The Theatre Royal, BrightWebb& Co., on, built in 1807 possibly by Edward Hide or Hides, with 1866 auditorium by C J Phipps, re-fronted c.1894 by C E Clayton when the theatre was extended into 8 & 9 New Road and the Colonnade Bar created; the auditorium was re-decorated in 1926-7 by Sprague and Barton. The green-painted elegant Victorian façade is recessed under a flattened archway with decorative spandrels and pilasters topped with Corinthian capitals. It has a small timber projecting bay with Victorian deep-etched glass each side and above, and a door in each corner - the left-hand one now disused and the skylights above are inset with deep-etched glass. On each side are colourful tiled panels - each carries a thistle design in turquoise and rust on cream with the centrepiece advertising The COLONNADE HOTEL in the top section with tiles in brown and turquoise below and signed by Webb & Co, 294 Euston Road, London NW.

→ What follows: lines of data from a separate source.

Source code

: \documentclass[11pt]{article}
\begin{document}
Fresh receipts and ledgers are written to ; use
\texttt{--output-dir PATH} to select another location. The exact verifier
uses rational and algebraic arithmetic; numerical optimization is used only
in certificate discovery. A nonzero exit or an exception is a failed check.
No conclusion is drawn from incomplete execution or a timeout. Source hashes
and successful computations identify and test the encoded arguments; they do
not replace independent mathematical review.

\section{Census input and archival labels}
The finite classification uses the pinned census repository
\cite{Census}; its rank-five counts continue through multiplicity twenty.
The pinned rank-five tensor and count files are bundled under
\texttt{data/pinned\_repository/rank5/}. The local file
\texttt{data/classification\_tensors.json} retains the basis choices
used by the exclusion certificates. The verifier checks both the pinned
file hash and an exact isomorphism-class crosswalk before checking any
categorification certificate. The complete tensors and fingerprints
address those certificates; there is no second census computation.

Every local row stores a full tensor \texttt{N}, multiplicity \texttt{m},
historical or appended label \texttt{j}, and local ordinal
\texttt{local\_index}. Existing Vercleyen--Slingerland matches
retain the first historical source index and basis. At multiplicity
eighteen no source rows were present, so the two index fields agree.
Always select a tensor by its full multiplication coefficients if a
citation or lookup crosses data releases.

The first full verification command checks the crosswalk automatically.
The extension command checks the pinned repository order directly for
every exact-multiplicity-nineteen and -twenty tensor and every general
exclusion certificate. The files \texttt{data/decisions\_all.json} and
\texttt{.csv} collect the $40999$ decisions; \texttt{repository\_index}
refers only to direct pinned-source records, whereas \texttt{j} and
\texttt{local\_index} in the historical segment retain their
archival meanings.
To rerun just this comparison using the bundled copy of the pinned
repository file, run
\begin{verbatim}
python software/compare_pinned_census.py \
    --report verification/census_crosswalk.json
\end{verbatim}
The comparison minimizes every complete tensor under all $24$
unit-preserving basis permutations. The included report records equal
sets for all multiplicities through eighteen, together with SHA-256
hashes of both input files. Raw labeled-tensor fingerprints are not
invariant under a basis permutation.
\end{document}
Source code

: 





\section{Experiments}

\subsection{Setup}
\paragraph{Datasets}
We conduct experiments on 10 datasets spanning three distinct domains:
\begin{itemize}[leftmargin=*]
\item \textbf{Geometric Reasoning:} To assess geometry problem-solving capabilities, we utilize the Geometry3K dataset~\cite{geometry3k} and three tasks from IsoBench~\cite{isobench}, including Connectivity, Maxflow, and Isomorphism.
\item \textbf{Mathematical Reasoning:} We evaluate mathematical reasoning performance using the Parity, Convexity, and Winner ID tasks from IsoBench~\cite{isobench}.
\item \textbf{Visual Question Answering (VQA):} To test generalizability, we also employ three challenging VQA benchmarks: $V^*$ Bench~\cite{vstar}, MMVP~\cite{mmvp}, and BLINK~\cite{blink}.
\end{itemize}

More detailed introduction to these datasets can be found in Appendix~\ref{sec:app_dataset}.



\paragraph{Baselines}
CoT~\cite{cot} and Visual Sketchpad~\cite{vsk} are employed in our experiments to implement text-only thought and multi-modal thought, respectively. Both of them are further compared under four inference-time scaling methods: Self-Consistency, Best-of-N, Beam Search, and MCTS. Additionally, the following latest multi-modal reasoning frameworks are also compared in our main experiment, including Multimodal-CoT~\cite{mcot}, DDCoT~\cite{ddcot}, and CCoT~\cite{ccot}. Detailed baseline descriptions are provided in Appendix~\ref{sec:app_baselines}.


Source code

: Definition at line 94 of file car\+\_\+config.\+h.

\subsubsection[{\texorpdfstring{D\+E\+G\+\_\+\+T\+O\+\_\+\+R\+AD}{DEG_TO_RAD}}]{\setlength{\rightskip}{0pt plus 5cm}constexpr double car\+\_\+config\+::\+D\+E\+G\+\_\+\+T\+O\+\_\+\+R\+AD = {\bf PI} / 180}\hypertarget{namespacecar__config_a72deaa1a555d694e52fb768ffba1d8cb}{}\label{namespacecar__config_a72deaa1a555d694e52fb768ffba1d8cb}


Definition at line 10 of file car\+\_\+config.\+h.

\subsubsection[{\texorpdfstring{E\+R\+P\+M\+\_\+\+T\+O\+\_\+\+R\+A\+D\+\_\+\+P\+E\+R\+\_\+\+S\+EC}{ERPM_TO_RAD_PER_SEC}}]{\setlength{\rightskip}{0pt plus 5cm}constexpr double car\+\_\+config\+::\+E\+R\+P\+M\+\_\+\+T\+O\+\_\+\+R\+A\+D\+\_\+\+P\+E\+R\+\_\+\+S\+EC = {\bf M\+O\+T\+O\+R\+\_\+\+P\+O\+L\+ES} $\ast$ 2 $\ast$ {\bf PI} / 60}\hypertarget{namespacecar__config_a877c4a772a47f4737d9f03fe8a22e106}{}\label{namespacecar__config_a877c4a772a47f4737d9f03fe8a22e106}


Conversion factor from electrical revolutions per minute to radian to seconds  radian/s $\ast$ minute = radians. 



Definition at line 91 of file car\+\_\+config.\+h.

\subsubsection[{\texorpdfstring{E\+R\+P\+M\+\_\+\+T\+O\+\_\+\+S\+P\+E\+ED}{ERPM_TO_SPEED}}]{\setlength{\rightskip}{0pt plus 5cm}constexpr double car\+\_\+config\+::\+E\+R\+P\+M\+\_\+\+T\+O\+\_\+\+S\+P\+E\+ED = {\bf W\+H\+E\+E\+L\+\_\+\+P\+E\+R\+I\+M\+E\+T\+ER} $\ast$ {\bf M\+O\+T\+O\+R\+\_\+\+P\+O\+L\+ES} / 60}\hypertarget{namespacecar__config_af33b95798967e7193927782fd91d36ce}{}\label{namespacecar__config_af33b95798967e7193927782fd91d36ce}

The single-room interior has depth but is narrowed by the Victorian servery down the left-hand side. The padded panels on the front possibly added in the 1960 and brass rails line both top and bottom of the carved counter. The fine carved Victorian three-bay bar back has arched framed mirrors and a small glass panel at the centre painted with a Britannia figure trade mark. Research at the East Sussex Record Office shows that in 1952 the whole floor and joists were removed due to woodworm attack. This necessitated the removal of the counter and back fittings. Both were shortened by about 10ft before their being replaced. It is possible to see where they once extended to as there is cheaper quality arched timber each side, framing a mirror. There was at that time a partition running from the corner of the shortened counter to the still existing portion of partition at the right side door. This created a long Saloon Bar and a smaller Private Bar then entered by the now defunct left door. (Perhaps the most remarkable plans for this bar date from 1936, which proposed a complete refit and re-fronting in a modernist style with neon sign (!), The Colonnade Long Bar. No reason is given for this work not being carried out.) There is a good red decorative plaster ceiling with moulded cornice at the rear and by the entrance door there is a short partition with more etched glass in the top section. Timber dado all round, and along the wall opposite a row of illuminated timber-framed mirrors which make the room appear larger than it is. At the front and back is upholstered bench seating, probably from 1952. There are theatre posters and numerous photos of actors. As a theatre bar interval drinks are ordered and ready for you in the break.

At times, such as during matinees,it is possible to wander into the unspoilt Theatre Royal and see the 1894 box office still in use today and its three bars. At the rear of the ground floor is the stalls bar consisting of an 1890s panelled mahogany bar counter and mirrored shelving. On the first floor late C19 double doors with stained glass panels lead into the larger Royal Circle Lounge Bar which retains the 1890s mahogany panelled counter, mahogany and mirrored shelving with central swans neck pediment and a mahogany fireplace with reeded pilasters. The adjoining Phipps Bar contains a later C19 black marble fireplace with tiled cheeks. There is another bar in the gallery which dates from the 1960 but is not always open.